Entro la stessa data potrà cedere il superbonus relativo alle spese del 2022 (compreso un eventuale altro Sal di almeno il 30% e il saldo finale).

Bonus facciate 60% - Esborso elevato anche con cessione
Un piccolo condominio con dieci condòmini vorrebbe tinteggiare la facciata usando il bonus facciate del 60 per cento. Il miglior preventivo è 30mila euro, ma l’impresa non è disponibile a fare lo sconto in fattura.
Per ora non c’è maggioranza in assemblea e cinque condòmini sono contrari: due applicano il regime forfettario (e non possono sfruttare la detrazione Irpef); altri tre non vogliono comunque spendere.
Per tentare di sbloccare la decisione, si può cercare un soggetto disposto ad acquistare il credito.
Anche con la cessione e un eventuale finanziamento rimarrà il problema di chi non vuol spendere, perché bisognerà pagare il 40% della spesa più gli oneri finanziari e i costi per asseverazione e visto di conformità (sempre necessari per il bonus facciate).

Sismabonus 85% - L’incapienza spinge a cercare acquirenti
Una famiglia è interessata ad acquistare per 150mila euro una seconda casa in campagna in un Comune in zona sismica 2. L’alloggio fa parte di un edificio demolito e ricostruito da un’impresa, con miglioramento di due classi di rischio sismico e sarà ultimato il prossimo autunno.
Il compratore ha diritto al “sismabonus acquisti” ordinario pari all’85% del prezzo risultante dal rogito, fino a 96mila euro: in questo caso, una detrazione di 81.600 euro, recuperabile in 5 rate annue di 16.320 euro a partire dal modello Redditi o 730 2023.
L’impresa non applica lo sconto in fattura. L’acquirente non ha capienza per sfruttare tutto il bonus (ha reddito di 45mila euro e altre detrazioni) e deve per forza trovare un soggetto disposto a rilevarlo. Per la cessione servirà il visto.

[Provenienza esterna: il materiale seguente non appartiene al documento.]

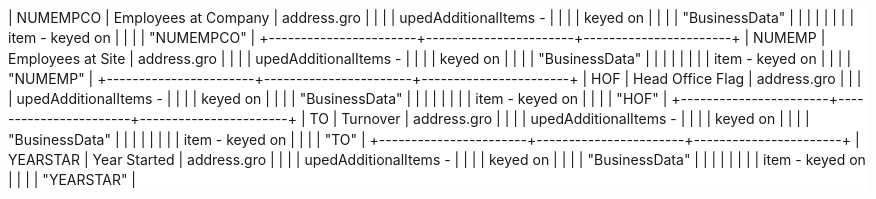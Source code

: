 | NUMEMPCO              | Employees at Company  | address.gro           |
|                       |                       | upedAdditionalItems - |
|                       |                       | keyed on              |
|                       |                       | \"BusinessData\"      |
|                       |                       |                       |
|                       |                       | item - keyed on       |
|                       |                       | \"NUMEMPCO\"          |
+-----------------------+-----------------------+-----------------------+
| NUMEMP                | Employees at Site     | address.gro           |
|                       |                       | upedAdditionalItems - |
|                       |                       | keyed on              |
|                       |                       | \"BusinessData\"      |
|                       |                       |                       |
|                       |                       | item - keyed on       |
|                       |                       | \"NUMEMP\"            |
+-----------------------+-----------------------+-----------------------+
| HOF                   | Head Office Flag      | address.gro           |
|                       |                       | upedAdditionalItems - |
|                       |                       | keyed on              |
|                       |                       | \"BusinessData\"      |
|                       |                       |                       |
|                       |                       | item - keyed on       |
|                       |                       | \"HOF\"               |
+-----------------------+-----------------------+-----------------------+
| TO                    | Turnover              | address.gro           |
|                       |                       | upedAdditionalItems - |
|                       |                       | keyed on              |
|                       |                       | \"BusinessData\"      |
|                       |                       |                       |
|                       |                       | item - keyed on       |
|                       |                       | \"TO\"                |
+-----------------------+-----------------------+-----------------------+
| YEARSTAR              | Year Started          | address.gro           |
|                       |                       | upedAdditionalItems - |
|                       |                       | keyed on              |
|                       |                       | \"BusinessData\"      |
|                       |                       |                       |
|                       |                       | item - keyed on       |
|                       |                       | \"YEARSTAR\"          |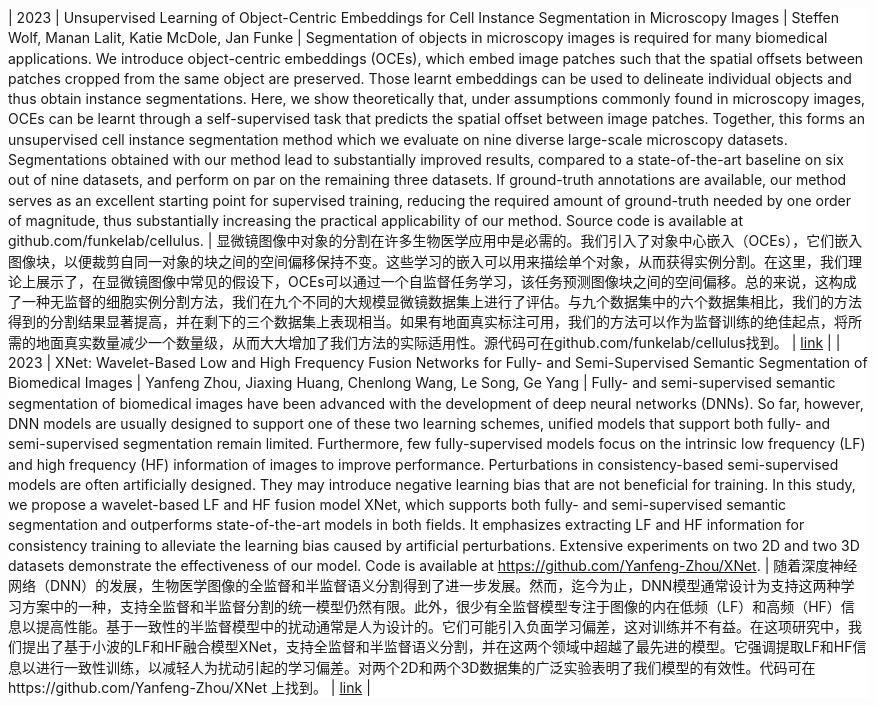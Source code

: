 | 2023 | Unsupervised Learning of Object-Centric Embeddings for Cell Instance Segmentation in Microscopy Images | Steffen Wolf, Manan Lalit, Katie McDole, Jan Funke | Segmentation of objects in microscopy images is required for many biomedical applications. We introduce object-centric embeddings (OCEs), which embed image patches such that the spatial offsets between patches cropped from the same object are preserved. Those learnt embeddings can be used to delineate individual objects and thus obtain instance segmentations. Here, we show theoretically that, under assumptions commonly found in microscopy images, OCEs can be learnt through a self-supervised task that predicts the spatial offset between image patches. Together, this forms an unsupervised cell instance segmentation method which we evaluate on nine diverse large-scale microscopy datasets. Segmentations obtained with our method lead to substantially improved results, compared to a state-of-the-art baseline on six out of nine datasets, and perform on par on the remaining three datasets. If ground-truth annotations are available, our method serves as an excellent starting point for supervised training, reducing the required amount of ground-truth needed by one order of magnitude, thus substantially increasing the practical applicability of our method. Source code is available at github.com/funkelab/cellulus.                                                                                                                                                                                                                                                                                                                                                                                                                                                                                                                                                                                                                                                                                                               | 显微镜图像中对象的分割在许多生物医学应用中是必需的。我们引入了对象中心嵌入（OCEs），它们嵌入图像块，以便裁剪自同一对象的块之间的空间偏移保持不变。这些学习的嵌入可以用来描绘单个对象，从而获得实例分割。在这里，我们理论上展示了，在显微镜图像中常见的假设下，OCEs可以通过一个自监督任务学习，该任务预测图像块之间的空间偏移。总的来说，这构成了一种无监督的细胞实例分割方法，我们在九个不同的大规模显微镜数据集上进行了评估。与九个数据集中的六个数据集相比，我们的方法得到的分割结果显著提高，并在剩下的三个数据集上表现相当。如果有地面真实标注可用，我们的方法可以作为监督训练的绝佳起点，将所需的地面真实数量减少一个数量级，从而大大增加了我们方法的实际适用性。源代码可在github.com/funkelab/cellulus找到。 | [link](https://openaccess.thecvf.com/content/ICCV2023/papers/Wolf_Unsupervised_Learning_of_Object-Centric_Embeddings_for_Cell_Instance_Segmentation_in_ICCV_2023_paper.pdf) |
| 2023 | XNet: Wavelet-Based Low and High Frequency Fusion Networks for Fully- and Semi-Supervised Semantic Segmentation of Biomedical Images | Yanfeng Zhou, Jiaxing Huang, Chenlong Wang, Le Song, Ge Yang | Fully- and semi-supervised semantic segmentation of biomedical images have been advanced with the development of deep neural networks (DNNs). So far, however, DNN models are usually designed to support one of these two learning schemes, unified models that support both fully- and semi-supervised segmentation remain limited. Furthermore, few fully-supervised models focus on the intrinsic low frequency (LF) and high frequency (HF) information of images to improve performance. Perturbations in consistency-based semi-supervised models are often artificially designed. They may introduce negative learning bias that are not beneficial for training. In this study, we propose a wavelet-based LF and HF fusion model XNet, which supports both fully- and semi-supervised semantic segmentation and outperforms state-of-the-art models in both fields. It emphasizes extracting LF and HF information for consistency training to alleviate the learning bias caused by artificial perturbations. Extensive experiments on two 2D and two 3D datasets demonstrate the effectiveness of our model. Code is available at https://github.com/Yanfeng-Zhou/XNet.                                                                                                                                                                                                                                                                                                                                                                                                                                                                                                                                                                                                                                                                                                                                                                                                 | 随着深度神经网络（DNN）的发展，生物医学图像的全监督和半监督语义分割得到了进一步发展。然而，迄今为止，DNN模型通常设计为支持这两种学习方案中的一种，支持全监督和半监督分割的统一模型仍然有限。此外，很少有全监督模型专注于图像的内在低频（LF）和高频（HF）信息以提高性能。基于一致性的半监督模型中的扰动通常是人为设计的。它们可能引入负面学习偏差，这对训练并不有益。在这项研究中，我们提出了基于小波的LF和HF融合模型XNet，支持全监督和半监督语义分割，并在这两个领域中超越了最先进的模型。它强调提取LF和HF信息以进行一致性训练，以减轻人为扰动引起的学习偏差。对两个2D和两个3D数据集的广泛实验表明了我们模型的有效性。代码可在https://github.com/Yanfeng-Zhou/XNet 上找到。 | [link](https://openaccess.thecvf.com/content/ICCV2023/papers/Zhou_XNet_Wavelet-Based_Low_and_High_Frequency_Fusion_Networks_for_Fully-_ICCV_2023_paper.pdf) |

Superbonus 110% - Avvio complesso per i lavori pesanti
Dopo la proroga al 2025 arrivata con la manovra, un condominio vuol valutare la chance del super-ecobonus (cappotto termico, cambio caldaia e finestre negli alloggi) con installazione di un nuovo ascensore (lavoro trainato).
Per procedere correttamente, occorre partire da una diagnosi energetica indipendente e far redigere un capitolato dettagliato da un tecnico di fiducia (entrambi pagati dal condominio), per poi raccogliere i preventivi.
Avere più tempo aiuta ma ci sono due aspetti da cui dipende la sostenibilità dell’operazione:

- nel 2024 la detrazione scenderà dal 110% al 70% e poi nel 2025 al 65%;

- con lo stop alle cessioni successive alla prima non si può rinviare a un secondo momento la ricerca di un compratore per il superbonus.